### Dataset excerpts
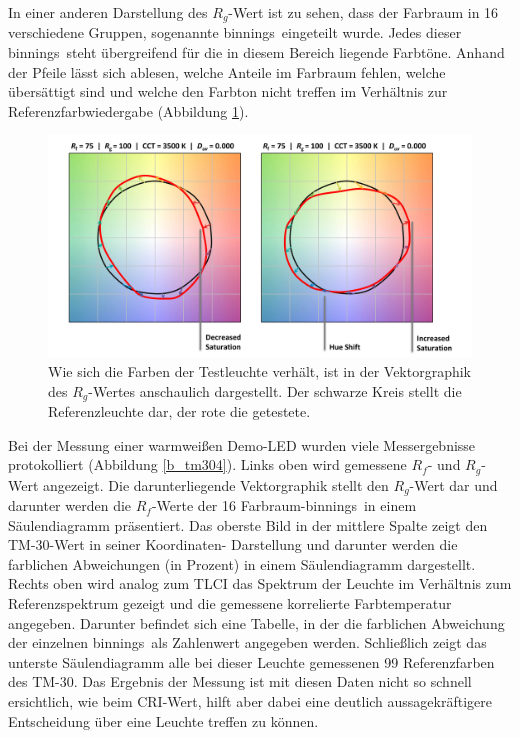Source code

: \noindent In einer anderen Darstellung des $R_{g}$-Wert ist zu sehen, dass der Farbraum in 16 verschiedene Gruppen, sogenannte \glqq binnings\grqq\ eingeteilt wurde. Jedes dieser \glqq binnings\grqq\ steht übergreifend für die in diesem Bereich liegende Farbtöne. Anhand der Pfeile lässt sich ablesen, welche Anteile im Farbraum fehlen, welche übersättigt sind und welche den Farbton nicht treffen im Verhältnis zur Referenzfarbwiedergabe (Abbildung \ref{b_tm303}).

\begin{figure}[H]     %
\centering
\includegraphics[width=1.0\textwidth]{bilder/tm303} 
\caption {Wie sich die Farben der Testleuchte verhält, ist in der Vektorgraphik des $R_{g}$-Wertes anschaulich dargestellt. Der schwarze Kreis stellt die Referenzleuchte dar, der rote die getestete\protect\footnotemark .}\label{b_tm303}
\end{figure}

\noindent Bei der Messung einer warmweißen Demo-LED wurden viele Messergebnisse protokolliert (Abbildung \ref{b_tm304}). Links oben wird gemessene $R_{f}$- und $R_{g}$-Wert angezeigt. Die darunterliegende Vektorgraphik stellt den $R_{g}$-Wert dar und darunter werden die $R_{f}$-Werte der 16 Farbraum-\glqq binnings\grqq\  in einem Säulendiagramm präsentiert. Das oberste Bild in der mittlere Spalte zeigt den TM-30-Wert in seiner Koordinaten- Darstellung und darunter werden die farblichen Abweichungen (in Prozent) in einem Säulendiagramm dargestellt. Rechts oben wird analog zum TLCI das Spektrum der Leuchte im Verhältnis zum Referenzspektrum gezeigt und die gemessene korrelierte Farbtemperatur angegeben. Darunter befindet sich eine Tabelle, in der die farblichen Abweichung der einzelnen \glqq binnings\grqq\ als Zahlenwert angegeben werden. Schließlich zeigt das unterste Säulendiagramm alle bei dieser Leuchte gemessenen 99 Referenzfarben des TM-30. 
Das Ergebnis der Messung ist mit diesen Daten nicht so schnell ersichtlich, wie beim CRI-Wert, hilft aber dabei eine deutlich aussagekräftigere Entscheidung über eine Leuchte treffen zu können. 

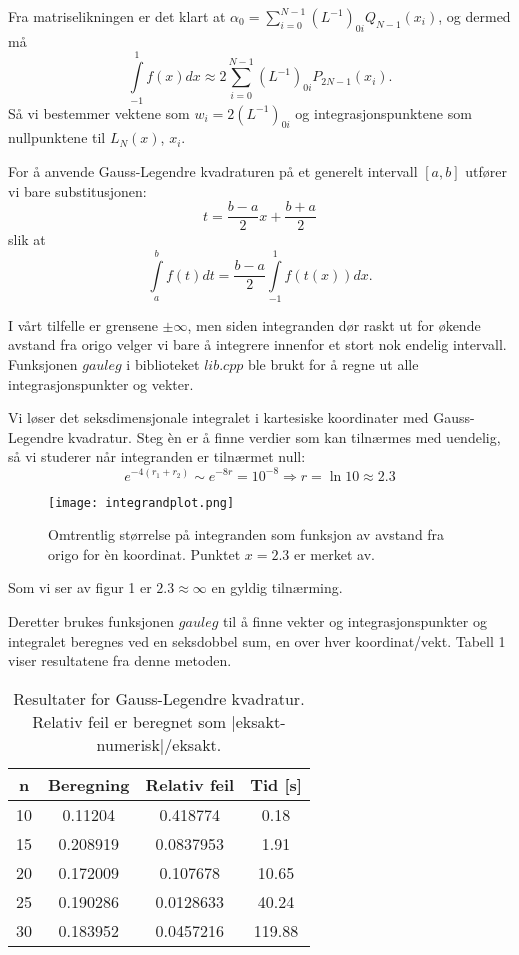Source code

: \documentclass[norsk, 12pt]{article}
\newcommand{\f}{\frac}
\begin{document}
Fra matriselikningen er det klart at $\alpha_0 = \sum\limits_{i=0}^{N-1}(L^{-1})_{0i}Q_{N-1}(x_i)$, og dermed må
$$\int\limits_{-1}^1f(x)dx \approx 2\sum\limits_{i=0}^{N-1}(L^{-1})_{0i}P_{2N-1}(x_i).$$
Så vi bestemmer vektene som $w_i=2(L^{-1})_{0i}$ og integrasjonspunktene som nullpunktene til $L_N(x)$, $x_i$.

For å anvende Gauss-Legendre kvadraturen på et generelt intervall $[a,b]$ utfører vi bare substitusjonen:
$$t = \f{b-a}{2}x+\f{b+a}{2}$$ slik at
$$\int\limits_a^bf(t)dt = \f{b-a}{2}\int\limits_{-1}^1f(t(x))dx.$$

I vårt tilfelle er grensene $\pm\infty$, men siden integranden dør raskt ut for økende avstand fra origo velger vi bare
å integrere innenfor et stort nok endelig intervall. Funksjonen $gauleg$ i biblioteket $lib.cpp$ ble brukt for å regne
ut alle integrasjonspunkter og vekter.

Vi løser det seksdimensjonale integralet i kartesiske koordinater med Gauss-Legendre kvadratur. Steg èn er å finne
verdier som kan tilnærmes med uendelig, så vi studerer når integranden er tilnærmet null:
$$e^{-4(r_1+r_2)} \sim e^{-8r} = 10^{-8} \Rightarrow r = \ln10\approx2.3$$


\begin{figure}
 \centering
 \texttt{[image: integrandplot.png]}
 \caption{Omtrentlig størrelse på integranden som funksjon av avstand fra origo for èn koordinat.
 Punktet $x=2.3$ er merket av.}
\end{figure}

Som vi ser av figur 1 er $2.3\approx\infty$ en gyldig tilnærming. 

Deretter brukes funksjonen $gauleg$ til å finne vekter og integrasjonspunkter og integralet beregnes ved en
seksdobbel sum, en over hver koordinat/vekt.
Tabell 1 viser resultatene fra denne metoden.

\begin{table}
 \centering
 \begin{tabular}{|c|c|c|c|}\hline
 n &Beregning &Relativ feil &Tid [s] \\ \hline
 10      &0.11204       &0.418774      &0.18\\
 15      &0.208919      &0.0837953      &1.91\\
 20      &0.172009      &0.107678      &10.65\\
 25      &0.190286      &0.0128633      &40.24\\
 30      &0.183952      &0.0457216      &119.88\\ \hline
  
 \end{tabular}
\caption{Resultater for Gauss-Legendre kvadratur. Relativ feil er beregnet som |eksakt-numerisk|/eksakt.}
\end{table}
\end{document}
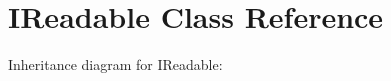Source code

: \hypertarget{classIReadable}{}\section{I\+Readable Class Reference}
\label{classIReadable}


Inheritance diagram for I\+Readable\+:
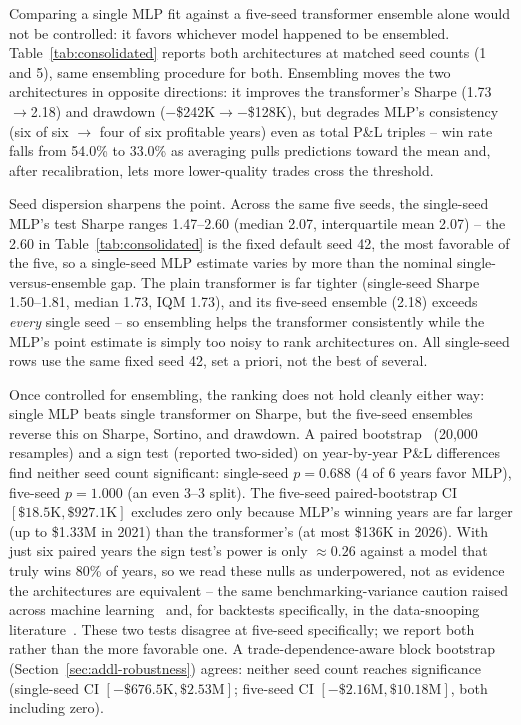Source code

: \documentclass[sigconf,review,anonymous]{acmart}
\begin{document}
Comparing a single MLP fit against a five-seed transformer ensemble alone would not be controlled: it favors whichever model happened to be ensembled. Table~\ref{tab:consolidated} reports both architectures at matched seed counts (1 and 5), same ensembling procedure for both. Ensembling moves the two architectures in opposite directions: it improves the transformer's Sharpe (1.73$\to$2.18) and drawdown ($-$\$242K$\to-$\$128K), but degrades MLP's consistency (six of six $\to$ four of six profitable years) even as total P\&L triples -- win rate falls from 54.0\% to 33.0\% as averaging pulls predictions toward the mean and, after recalibration, lets more lower-quality trades cross the threshold.

Seed dispersion sharpens the point. Across the same five seeds, the single-seed MLP's test Sharpe ranges 1.47--2.60 (median 2.07, interquartile mean 2.07) -- the 2.60 in Table~\ref{tab:consolidated} is the fixed default seed 42, the most favorable of the five, so a single-seed MLP estimate varies by more than the nominal single-versus-ensemble gap. The plain transformer is far tighter (single-seed Sharpe 1.50--1.81, median 1.73, IQM 1.73), and its five-seed ensemble (2.18) exceeds \emph{every} single seed -- so ensembling helps the transformer consistently while the MLP's point estimate is simply too noisy to rank architectures on. All single-seed rows use the same fixed seed 42, set a priori, not the best of several.

Once controlled for ensembling, the ranking does not hold cleanly either way: single MLP beats single transformer on Sharpe, but the five-seed ensembles reverse this on Sharpe, Sortino, and drawdown. A paired bootstrap~\cite{efron1993bootstrap} (20{,}000 resamples) and a sign test (reported two-sided) on year-by-year P\&L differences find neither seed count significant: single-seed $p=0.688$ (4 of 6 years favor MLP), five-seed $p=1.000$ (an even 3--3 split). The five-seed paired-bootstrap CI $[\$18.5\text{K}, \$927.1\text{K}]$ excludes zero only because MLP's winning years are far larger (up to \$1.33M in 2021) than the transformer's (at most \$136K in 2026). With just six paired years the sign test's power is only $\approx0.26$ against a model that truly wins 80\% of years, so we read these nulls as underpowered, not as evidence the architectures are equivalent -- the same benchmarking-variance caution raised across machine learning~\cite{bouthillier2021accounting,dodge2019show,agarwal2021deep,melis2018state,lucic2018gans} and, for backtests specifically, in the data-snooping literature~\cite{white2000reality,hansen2005spa,harvey2016crosssection}. These two tests disagree at five-seed specifically; we report both rather than the more favorable one. A trade-dependence-aware block bootstrap~\cite{kunsch1989} (Section~\ref{sec:addl-robustness}) agrees: neither seed count reaches significance (single-seed CI $[-\$676.5\text{K}, \$2.53\text{M}]$; five-seed CI $[-\$2.16\text{M}, \$10.18\text{M}]$, both including zero).
\end{document}
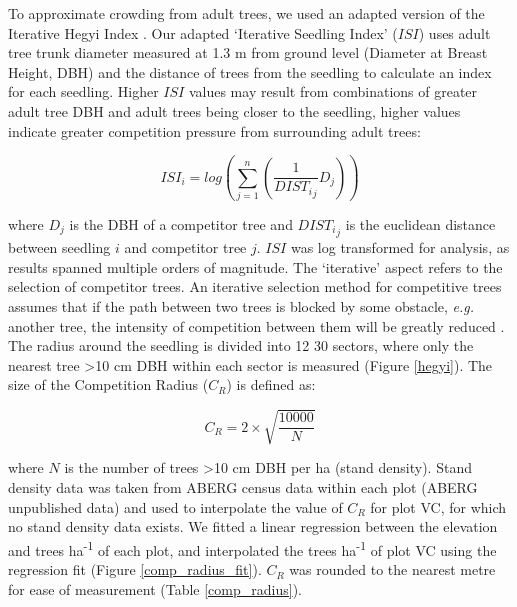 \documentclass[a4paper, 11pt]{article}
\newcommand{\textapprox}{\raisebox{0.5ex}{\texttildelow}}
\begin{document}
To approximate crowding from adult trees, we used an adapted version of the Iterative Hegyi Index \citep{Hegyi1974, Lee2004, Seifert2014}. Our adapted `Iterative Seedling Index' ($ISI$) uses adult tree trunk diameter measured at \textapprox{}1.3 m from ground level (Diameter at Breast Height, DBH) and the distance of trees from the seedling to calculate an index for each seedling. Higher $ISI$ values may result from combinations of  greater adult tree DBH and adult trees being closer to the seedling, higher values indicate greater competition pressure from surrounding adult trees:

\begin{equation}
\label{eq:ISI}
ISI_i = log(\sum_{j=1}^n (\frac{1}{{DIST_i}_j} D_j))
\end{equation}

where $D_j$ is the DBH of a competitor tree and ${{DIST_i}_j}$ is the euclidean distance between seedling $i$ and competitor tree $j$. $ISI$ was log transformed for analysis, as results spanned multiple orders of magnitude. The `iterative' aspect refers to the selection of competitor trees. An iterative selection method for competitive trees assumes that if the path between two trees is blocked by some obstacle, \textit{e.g.} another tree, the intensity of competition between them will be greatly reduced \citep{Gadow1999}. The radius around the seedling is divided into 12 30\textdegree{} sectors, where only the nearest tree \textgreater{}10 cm DBH within each sector is measured (Figure \ref{hegyi}). The size of the Competition Radius ($C_R$) is defined as:

\begin{equation}
\label{eq:CR}
C_R = 2 \times \sqrt{\frac{10000}{N}}
\end{equation}

where $N$ is the number of trees \textgreater10 cm DBH per ha (stand density). Stand density data was taken from ABERG census data within each plot (ABERG unpublished data) and used to interpolate the value of $C_R$ for plot VC, for which no stand density data exists. We fitted a linear regression between the elevation and trees ha\textsuperscript{-1} of each plot, and interpolated the trees ha\textsuperscript{-1} of plot VC using the regression fit (Figure \ref{comp_radius_fit}). $C_R$ was rounded to the nearest metre for ease of measurement (Table \ref{comp_radius}). 
\end{document}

### Task details
Your reply should be one number, namely how many lines of the material contain "newcommand".

### Solution for this problem
2